问了一圈,没人知道陈维生在哪儿,陈州和当下心里有数,开车去了墓园。
“老陈。”
果然在这。
陈维生身着便服,背对着他站在墓前,双手背在身后絮絮叨叨。
墓碑上女人的脸英气十足,五官精致深邃,笑的很爽朗。
“一大清早找过来干什么?”陈维生嫌弃地说。
“你才是吧,天天跑这儿,妈都烦你了。”陈舟和走上前,双手环胸。
父子俩的模样如出一辙,桃花眼湛湛,若有似无的含情,菱形唇,唇角自然的挑着,似笑非笑。
多情又风流的长相。
“你懂个屁!”陈维生睨他一眼。
墓前的花还带着露水,新鲜的,陈舟和弯腰拂掉掉落的花瓣。
“我是不懂——”陈舟和哼笑一声,“那也不比陈局上班时间穿着便装溜号,您这是提前过上退休生活了?局长的位置不想坐了就下来,我来干。”

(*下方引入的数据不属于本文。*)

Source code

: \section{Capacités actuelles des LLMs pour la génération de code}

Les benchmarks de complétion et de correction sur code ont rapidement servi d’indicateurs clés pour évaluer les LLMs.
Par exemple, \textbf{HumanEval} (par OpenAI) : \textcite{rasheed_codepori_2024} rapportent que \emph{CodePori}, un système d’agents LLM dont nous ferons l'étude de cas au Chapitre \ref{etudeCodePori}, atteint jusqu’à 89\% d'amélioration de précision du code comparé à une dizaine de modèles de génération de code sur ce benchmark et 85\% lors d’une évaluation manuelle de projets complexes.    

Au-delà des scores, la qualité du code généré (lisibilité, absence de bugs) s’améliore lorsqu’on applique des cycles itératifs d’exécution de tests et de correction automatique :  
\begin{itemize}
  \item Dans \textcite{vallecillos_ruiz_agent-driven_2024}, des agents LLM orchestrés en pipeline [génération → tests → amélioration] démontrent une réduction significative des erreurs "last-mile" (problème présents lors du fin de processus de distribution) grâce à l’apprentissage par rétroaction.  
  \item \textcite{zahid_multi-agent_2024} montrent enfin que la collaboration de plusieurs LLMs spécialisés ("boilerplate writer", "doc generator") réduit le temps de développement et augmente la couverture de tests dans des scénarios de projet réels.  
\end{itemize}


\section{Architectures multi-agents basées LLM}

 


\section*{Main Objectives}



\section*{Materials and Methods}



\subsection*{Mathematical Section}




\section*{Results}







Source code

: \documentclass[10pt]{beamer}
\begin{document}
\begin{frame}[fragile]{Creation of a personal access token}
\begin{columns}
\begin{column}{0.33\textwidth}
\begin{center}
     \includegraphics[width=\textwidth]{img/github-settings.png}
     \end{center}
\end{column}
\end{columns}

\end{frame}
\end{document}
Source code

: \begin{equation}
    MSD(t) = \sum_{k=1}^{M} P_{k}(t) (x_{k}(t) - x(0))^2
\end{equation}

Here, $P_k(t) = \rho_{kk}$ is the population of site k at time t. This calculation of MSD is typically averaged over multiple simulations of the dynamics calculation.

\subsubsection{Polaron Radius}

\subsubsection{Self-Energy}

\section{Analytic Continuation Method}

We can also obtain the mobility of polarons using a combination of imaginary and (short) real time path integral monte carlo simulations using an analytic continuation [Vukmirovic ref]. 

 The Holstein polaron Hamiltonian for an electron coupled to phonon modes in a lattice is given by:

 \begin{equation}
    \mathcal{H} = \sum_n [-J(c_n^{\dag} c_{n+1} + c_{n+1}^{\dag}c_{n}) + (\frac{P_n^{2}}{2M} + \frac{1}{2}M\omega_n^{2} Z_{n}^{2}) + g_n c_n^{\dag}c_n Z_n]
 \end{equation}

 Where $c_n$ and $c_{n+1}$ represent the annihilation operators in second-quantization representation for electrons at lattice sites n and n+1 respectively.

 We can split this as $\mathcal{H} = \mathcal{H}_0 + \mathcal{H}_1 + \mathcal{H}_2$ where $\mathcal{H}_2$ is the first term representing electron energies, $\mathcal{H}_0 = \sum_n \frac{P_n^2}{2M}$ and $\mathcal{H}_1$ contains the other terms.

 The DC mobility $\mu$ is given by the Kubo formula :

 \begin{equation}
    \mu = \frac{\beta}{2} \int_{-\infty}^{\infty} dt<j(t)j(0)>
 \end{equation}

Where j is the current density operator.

死孩子嘴怎么那么多,天天想着谋朝篡位,也不知道像谁。
陈维生瞥他两眼,战术性转移话题:“听说你昨天带了个姑娘回房间?”
陈舟和:“……”哪壶不开提哪壶。
陈维生意有所指:“你年纪还轻,注意身体。”
神他妈注意身体。陈舟和咬牙切齿:“人家是男的。”
陈维生更惊讶了:“噢?你还好这口?”
姜还是老的辣,他冤的脸都木了。
“放心,爸爸很开明的,你妈也是,”陈维生拍拍他的肩膀,语重心长,“这种世道,咱们老陈家也没有什么非要传承的香火,那都是几百年前的旧念想,只要你带回来,不管男孩女孩,我们都接受。”
陈舟和冷笑:“是吗?”
“当然可以跨性别,不能跨物种。”陈维生有点为难地比划两下,实话实说,“丧尸不行,我心脏不好。”
陈舟和转身要走。
“好了好了,这儿子怎么这么不经逗。”陈维生对着墓碑上的照片说,眼底荡着笑意,“不过正好你过来了,我也有点事交代你,不用再叫人找你了。”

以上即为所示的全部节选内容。